TASK STATEMENT
Once you find the line with "- **crypto:** easily" in the entries below, return exactly every line from it through the line with "- **math:** mathematical utilities".
- - - -
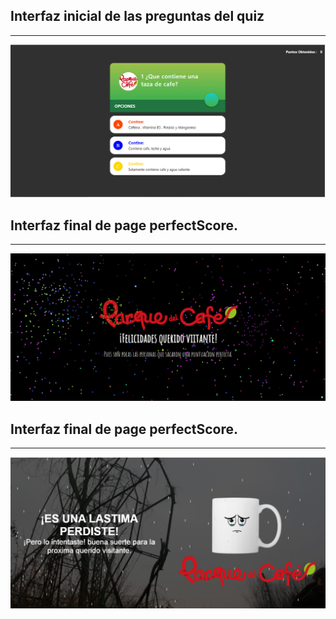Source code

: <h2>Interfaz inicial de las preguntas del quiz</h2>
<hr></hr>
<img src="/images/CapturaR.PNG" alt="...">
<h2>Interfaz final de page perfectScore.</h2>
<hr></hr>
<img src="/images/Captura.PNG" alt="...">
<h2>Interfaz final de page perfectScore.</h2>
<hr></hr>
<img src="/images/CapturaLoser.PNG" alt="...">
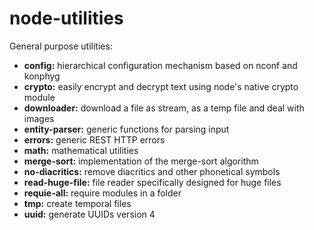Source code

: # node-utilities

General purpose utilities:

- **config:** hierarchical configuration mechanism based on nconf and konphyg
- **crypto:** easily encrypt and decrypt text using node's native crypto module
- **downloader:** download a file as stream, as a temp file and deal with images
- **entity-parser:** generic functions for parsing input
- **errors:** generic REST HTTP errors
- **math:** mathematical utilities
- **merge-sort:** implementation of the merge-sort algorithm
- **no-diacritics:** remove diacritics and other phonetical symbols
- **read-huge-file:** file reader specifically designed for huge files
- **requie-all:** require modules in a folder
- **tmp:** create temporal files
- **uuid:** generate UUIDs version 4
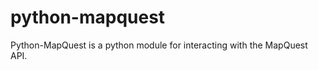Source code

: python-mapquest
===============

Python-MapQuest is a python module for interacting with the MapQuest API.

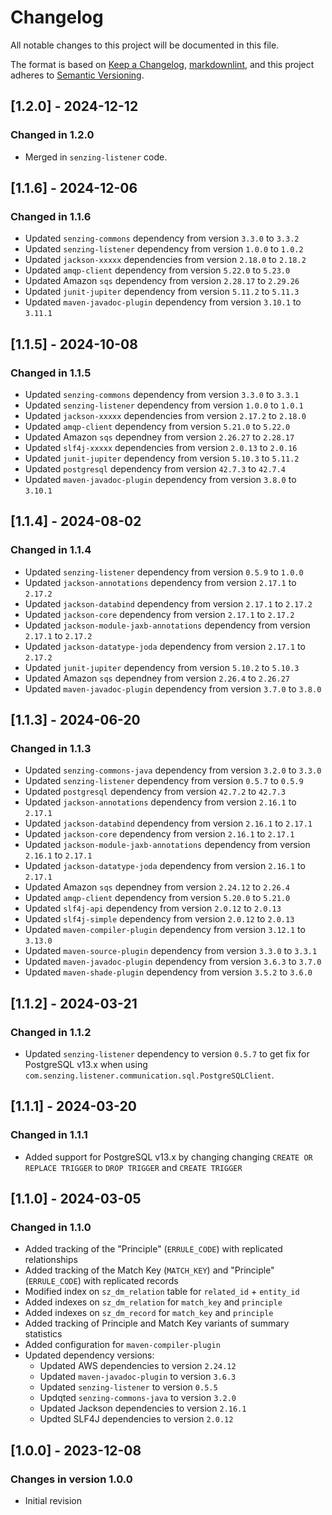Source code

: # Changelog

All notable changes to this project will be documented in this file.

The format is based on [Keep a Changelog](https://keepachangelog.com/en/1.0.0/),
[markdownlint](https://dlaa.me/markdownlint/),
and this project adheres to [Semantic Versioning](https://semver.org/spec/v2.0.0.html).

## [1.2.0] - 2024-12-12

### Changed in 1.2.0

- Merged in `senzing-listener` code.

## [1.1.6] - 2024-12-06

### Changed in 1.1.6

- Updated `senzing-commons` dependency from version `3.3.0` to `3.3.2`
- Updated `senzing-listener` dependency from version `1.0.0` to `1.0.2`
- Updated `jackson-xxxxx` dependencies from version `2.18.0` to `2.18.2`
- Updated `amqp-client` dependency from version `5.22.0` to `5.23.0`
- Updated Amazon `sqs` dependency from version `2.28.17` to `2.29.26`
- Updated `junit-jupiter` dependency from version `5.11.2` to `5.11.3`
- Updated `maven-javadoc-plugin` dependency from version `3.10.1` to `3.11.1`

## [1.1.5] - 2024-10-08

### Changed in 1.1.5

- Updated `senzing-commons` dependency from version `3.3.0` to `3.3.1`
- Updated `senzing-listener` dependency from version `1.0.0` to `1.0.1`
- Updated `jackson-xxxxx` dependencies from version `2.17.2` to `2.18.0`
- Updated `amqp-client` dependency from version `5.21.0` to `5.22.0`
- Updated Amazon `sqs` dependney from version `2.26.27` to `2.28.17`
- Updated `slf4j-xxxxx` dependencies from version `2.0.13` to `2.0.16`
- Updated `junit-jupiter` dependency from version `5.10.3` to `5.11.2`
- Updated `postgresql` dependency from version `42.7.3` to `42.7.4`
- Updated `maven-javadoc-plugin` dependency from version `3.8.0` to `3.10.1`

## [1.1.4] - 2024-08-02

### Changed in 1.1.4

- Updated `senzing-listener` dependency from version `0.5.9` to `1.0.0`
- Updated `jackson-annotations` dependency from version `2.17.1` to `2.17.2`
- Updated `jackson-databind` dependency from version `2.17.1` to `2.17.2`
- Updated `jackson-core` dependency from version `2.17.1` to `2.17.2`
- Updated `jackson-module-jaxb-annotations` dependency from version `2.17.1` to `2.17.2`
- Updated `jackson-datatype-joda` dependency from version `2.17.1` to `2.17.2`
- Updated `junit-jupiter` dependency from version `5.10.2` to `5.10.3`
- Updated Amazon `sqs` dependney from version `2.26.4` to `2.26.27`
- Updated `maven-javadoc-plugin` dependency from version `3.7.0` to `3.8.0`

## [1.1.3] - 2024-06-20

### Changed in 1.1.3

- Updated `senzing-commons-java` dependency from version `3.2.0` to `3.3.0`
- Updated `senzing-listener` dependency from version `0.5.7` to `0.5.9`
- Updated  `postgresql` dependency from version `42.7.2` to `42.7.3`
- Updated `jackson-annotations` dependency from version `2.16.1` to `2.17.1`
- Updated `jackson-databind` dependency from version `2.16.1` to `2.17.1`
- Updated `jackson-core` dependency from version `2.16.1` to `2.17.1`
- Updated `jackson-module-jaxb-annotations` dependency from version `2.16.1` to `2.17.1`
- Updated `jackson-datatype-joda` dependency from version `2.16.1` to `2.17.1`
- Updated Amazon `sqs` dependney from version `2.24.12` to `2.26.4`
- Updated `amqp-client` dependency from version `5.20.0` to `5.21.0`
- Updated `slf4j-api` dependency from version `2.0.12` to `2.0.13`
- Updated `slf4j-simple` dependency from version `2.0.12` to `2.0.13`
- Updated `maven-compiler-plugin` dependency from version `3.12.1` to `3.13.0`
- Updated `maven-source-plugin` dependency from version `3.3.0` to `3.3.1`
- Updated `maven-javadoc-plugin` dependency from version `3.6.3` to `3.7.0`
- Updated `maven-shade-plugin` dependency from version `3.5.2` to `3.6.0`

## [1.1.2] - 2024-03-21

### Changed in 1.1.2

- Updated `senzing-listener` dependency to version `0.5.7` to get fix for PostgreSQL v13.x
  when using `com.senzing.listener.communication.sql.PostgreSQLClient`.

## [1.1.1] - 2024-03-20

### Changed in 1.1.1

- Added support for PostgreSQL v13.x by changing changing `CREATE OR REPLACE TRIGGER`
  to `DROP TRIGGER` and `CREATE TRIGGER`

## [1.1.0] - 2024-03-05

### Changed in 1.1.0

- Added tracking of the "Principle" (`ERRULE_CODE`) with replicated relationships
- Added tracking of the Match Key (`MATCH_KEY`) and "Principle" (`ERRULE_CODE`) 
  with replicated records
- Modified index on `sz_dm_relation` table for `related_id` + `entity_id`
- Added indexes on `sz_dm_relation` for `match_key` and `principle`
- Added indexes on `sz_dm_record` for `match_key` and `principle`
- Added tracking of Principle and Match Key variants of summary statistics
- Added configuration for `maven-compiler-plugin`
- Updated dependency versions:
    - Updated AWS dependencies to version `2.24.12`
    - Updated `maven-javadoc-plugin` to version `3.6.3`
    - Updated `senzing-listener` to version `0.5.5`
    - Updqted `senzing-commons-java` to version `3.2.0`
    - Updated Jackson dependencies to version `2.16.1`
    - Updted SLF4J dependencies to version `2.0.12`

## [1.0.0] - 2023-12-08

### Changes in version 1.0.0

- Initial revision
- - - -
ANSWER TO THE PROBLEM
- **crypto:** easily encrypt and decrypt text using node's native crypto module
- **downloader:** download a file as stream, as a temp file and deal with images
- **entity-parser:** generic functions for parsing input
- **errors:** generic REST HTTP errors
- **math:** mathematical utilities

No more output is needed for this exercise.